Like Mancini’s “Introspective Data,” Lisa Robertson’s Cinema of the Present seems to draw influence—inadvertently or not—from the prevalence and power of the text-byte. Strategically employing its brevity, Robertson composes a 105-page long poem of non-sequiturs in two interrelated voices. Appropriate to the book’s invocation of the cinematic, Robertson’s language rotates like a shimmering, textual cylinder: passages move at an alarming speed, disappearing and reappearing on the page. In a lengthy dialogue, two voices exchange, repeat, return, and re-engage one another, continuing along the trajectory of Robertson’s poetic inquiry into issues of community, identity, and subjectivity, and how these ideas are inflected by information: “For you there is no information,” Robertson suggests in one voice, and later, in another, writes that “You are a theatre, not a machinery.” This general “you” is frequently addressed, but the subject only grows more vague despite its continual reappearance: “Its pronoun plays a social rupture.” Indeed, attempts to identify this “you” only push us further away. Instead it becomes diffuse, spread along the surface of the text in the same way that our own digital identities become spread across multiple media platforms, presenting our presence for other unknown yous. As a voice suggests: “What we have is a mix of improper disclosures of partial information mixed with inaccurate information and then drawn into unfounded conclusions . . . .”

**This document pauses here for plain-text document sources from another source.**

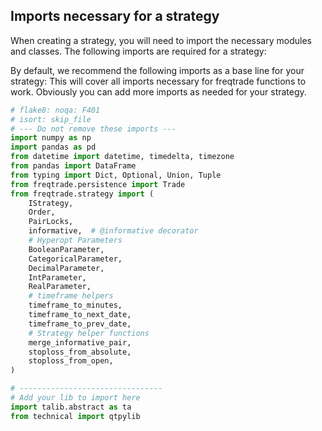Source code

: ## Imports necessary for a strategy

When creating a strategy, you will need to import the necessary modules and classes. The following imports are required for a strategy:

By default, we recommend the following imports as a base line for your strategy:
This will cover all imports necessary for freqtrade functions to work.
Obviously you can add more imports as needed for your strategy.

``` python
# flake8: noqa: F401
# isort: skip_file
# --- Do not remove these imports ---
import numpy as np
import pandas as pd
from datetime import datetime, timedelta, timezone
from pandas import DataFrame
from typing import Dict, Optional, Union, Tuple
from freqtrade.persistence import Trade
from freqtrade.strategy import (
    IStrategy,
    Order,
    PairLocks,
    informative,  # @informative decorator
    # Hyperopt Parameters
    BooleanParameter,
    CategoricalParameter,
    DecimalParameter,
    IntParameter,
    RealParameter,
    # timeframe helpers
    timeframe_to_minutes,
    timeframe_to_next_date,
    timeframe_to_prev_date,
    # Strategy helper functions
    merge_informative_pair,
    stoploss_from_absolute,
    stoploss_from_open,
)

# --------------------------------
# Add your lib to import here
import talib.abstract as ta
from technical import qtpylib
```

Of the three, derek beaulieu has been most vocal about how his work relates to the conditions of the present. Stunning in its visuality, kernrepresents beaulieu’s ongoing transition from his earlier disruptive work—perhaps best represented in Fractal Economies, which challenged the logic of writing machines—toward a praxis that has become increasingly mimetic of quotidian modes of signification. Employing his characteristic and intentional misuse of dry-transfer lettering, beaulieu’s kern opens with a series of minimalist abstractions. Page by page, these texts increase in size until they become quite lavish and baroque. While beaulieu’s work has become increasingly “clean” over the years and less seemingly disruptive, the original spirit of beaulieu’s work remains: a commitment to the possibilities of linguistic expression and intervention. This new phase of work is not necessarily compliant with modes of signification in its similarities to corporate logos and advertising; rather beaulieu’s visually abstract materialism proposes modes of intervention into these conditions. beaulieu is no longer imagining ways by which we can explode the present, but rather ways to cut into it and re-imagine it.